What needs to be done →
Only the lines from the one that contains "maintenu par** [Takouchouang](https://github.com/Takouchouang)." to the end of the material below are wanted, each duplicated exactly.
┌─ Provided entries
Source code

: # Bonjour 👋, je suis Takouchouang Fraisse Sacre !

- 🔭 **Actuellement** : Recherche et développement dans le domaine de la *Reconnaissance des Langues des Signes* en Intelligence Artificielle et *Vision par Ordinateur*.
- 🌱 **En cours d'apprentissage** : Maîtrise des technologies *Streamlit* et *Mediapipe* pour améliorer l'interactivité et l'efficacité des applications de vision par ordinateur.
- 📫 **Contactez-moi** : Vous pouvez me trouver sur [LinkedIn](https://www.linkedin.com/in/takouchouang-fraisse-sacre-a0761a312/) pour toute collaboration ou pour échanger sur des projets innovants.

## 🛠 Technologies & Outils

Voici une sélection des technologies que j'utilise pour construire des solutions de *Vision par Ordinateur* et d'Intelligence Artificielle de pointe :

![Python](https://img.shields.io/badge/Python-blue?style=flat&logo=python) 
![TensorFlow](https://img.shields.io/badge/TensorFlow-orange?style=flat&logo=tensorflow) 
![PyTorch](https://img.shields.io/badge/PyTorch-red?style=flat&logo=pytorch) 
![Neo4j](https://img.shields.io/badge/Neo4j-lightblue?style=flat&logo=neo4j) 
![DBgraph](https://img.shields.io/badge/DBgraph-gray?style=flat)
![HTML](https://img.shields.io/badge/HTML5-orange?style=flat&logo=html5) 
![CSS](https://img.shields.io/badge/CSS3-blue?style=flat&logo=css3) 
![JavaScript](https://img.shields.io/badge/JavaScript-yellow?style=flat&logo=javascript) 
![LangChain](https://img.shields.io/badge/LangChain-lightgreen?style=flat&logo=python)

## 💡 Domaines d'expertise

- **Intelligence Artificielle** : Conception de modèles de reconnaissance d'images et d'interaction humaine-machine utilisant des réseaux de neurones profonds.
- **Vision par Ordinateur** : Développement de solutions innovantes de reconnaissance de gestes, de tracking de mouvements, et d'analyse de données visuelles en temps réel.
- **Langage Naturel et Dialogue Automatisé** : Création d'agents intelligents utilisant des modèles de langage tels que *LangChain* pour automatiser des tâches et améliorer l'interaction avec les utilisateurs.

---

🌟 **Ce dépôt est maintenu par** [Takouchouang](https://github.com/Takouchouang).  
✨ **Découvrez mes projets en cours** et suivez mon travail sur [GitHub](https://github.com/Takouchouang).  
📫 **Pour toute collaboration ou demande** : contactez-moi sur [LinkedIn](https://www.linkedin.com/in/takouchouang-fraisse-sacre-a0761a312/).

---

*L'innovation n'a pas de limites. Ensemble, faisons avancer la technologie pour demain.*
└─
Output of the task →
🌟 **Ce dépôt est maintenu par** [Takouchouang](https://github.com/Takouchouang).  
✨ **Découvrez mes projets en cours** et suivez mon travail sur [GitHub](https://github.com/Takouchouang).  
📫 **Pour toute collaboration ou demande** : contactez-moi sur [LinkedIn](https://www.linkedin.com/in/takouchouang-fraisse-sacre-a0761a312/).

---

*L'innovation n'a pas de limites. Ensemble, faisons avancer la technologie pour demain.*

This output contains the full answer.